PUNXSUTAWNEY, Pa. (AP) — The handlers of Pennsylvania’s most famous groundhog, Punxsutawney Phil, said the furry rodent has “predicted” six more weeks of winter after seeing his shadow at dawn Thursday.

The top hat-wearing members of the Punxsutawney Groundhog Club’s Inner Circle reveal Phil’s forecast every Feb. 2, based on a German legend surrounding Candlemas. The legend says if a furry rodent casts a shadow that day, winter continues. If not, spring comes early.

In reality, Phil’s prediction is decided ahead of time by the group on Gobbler’s Knob, a tiny hill just outside Punxsutawney about 65 miles northeast of Pittsburgh.

Thousands of people gathered overnight to await the forecast. They were treated to folk music and a Star Wars-themed fireworks display under cloudy skies, with temperatures just below freezing, while they waited.
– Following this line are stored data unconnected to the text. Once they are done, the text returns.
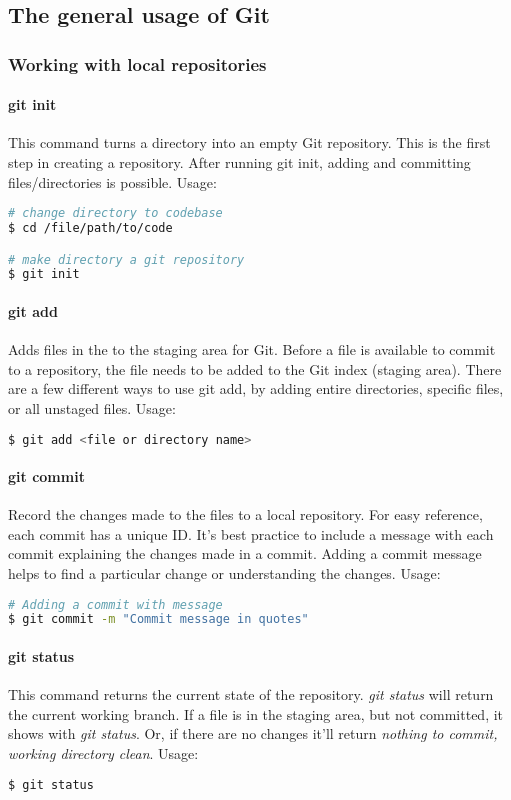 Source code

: \documentclass[a4paper]{report}
\begin{document}
\subsection{The general usage of Git}
\subsubsection{Working with local repositories}
\paragraph{git init}
This command turns a directory into an empty Git repository. This is the first step in creating a repository. After running git init, adding and committing files/directories is possible.
Usage:


\begin{lstlisting}[language=bash]
# change directory to codebase
$ cd /file/path/to/code

# make directory a git repository
$ git init
\end{lstlisting}

\paragraph{git add}
Adds files in the to the staging area for Git. Before a file is available to commit to a repository, the file needs to be added to the Git index (staging area). There are a few different ways to use git add, by adding entire directories, specific files, or all unstaged files.
Usage:
\begin{lstlisting}[language=bash]
$ git add <file or directory name>
\end{lstlisting}
\paragraph{git commit}
Record the changes made to the files to a local repository. For easy reference, each commit has a unique ID.
It’s best practice to include a message with each commit explaining the changes made in a commit. Adding a commit message helps to find a particular change or understanding the changes.
Usage:
\begin{lstlisting}[language=bash]
# Adding a commit with message
$ git commit -m "Commit message in quotes"
\end{lstlisting}

\paragraph{git status}
This command returns the current state of the repository.
\emph{git status} will return the current working branch. If a file is in the staging area, but not committed, it shows with \emph{git status}. Or, if there are no changes it'll return \emph{nothing to commit, working directory clean}.
Usage:
\begin{lstlisting}[language=bash]
$ git status
\end{lstlisting}
\end{document}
The groundhog’s prediction is typically contained in a short poem, sometimes referencing current events or — when the nearby Pittsburgh Steelers are participating — a comment on the Super Bowl, which usually follows a few days later.

But this year, Phil stayed on message and didn’t reference football, President Donald Trump or anything other than the weather.

“It’s mighty cold weather, you’ve been braving. Is it more winter or is it spring that you’re craving? Since you’ve been up all night and starting to tottle, I, Punxsutawney Phil, shall not dawdle,” the proclamation read. “My faithful followers, I could clearly see a beautiful, perfect shadow of me. Six more weeks of winter, it shall be!”

Records dating to 1887 show Phil has now predicted more winter 103 times while forecasting an early spring just 18 times — including last year. There are no records for the remaining years.

Phil’s lesser-renowned counterparts in Michigan and Ohio also predicted six more weeks of winter while a rodent in New York played the contrarian.

Staten Island Chuck’s handlers at the Staten Island Zoo say he predicted an early spring.

Buckeye Chuck, designated Ohio’s official groundhog by that state’s General Assembly in 1979 and Woody the Woodchuck in Michigan concurred with Phil’s wintry forecast.

Woody, a female who lives at the Howell Conference and Nature Center in Marion Township, about an hour west of Detroit, doesn’t rely on her shadow. Her handlers say if she emerges from her house and stays out 30 seconds or more, she’s predicting an early spring.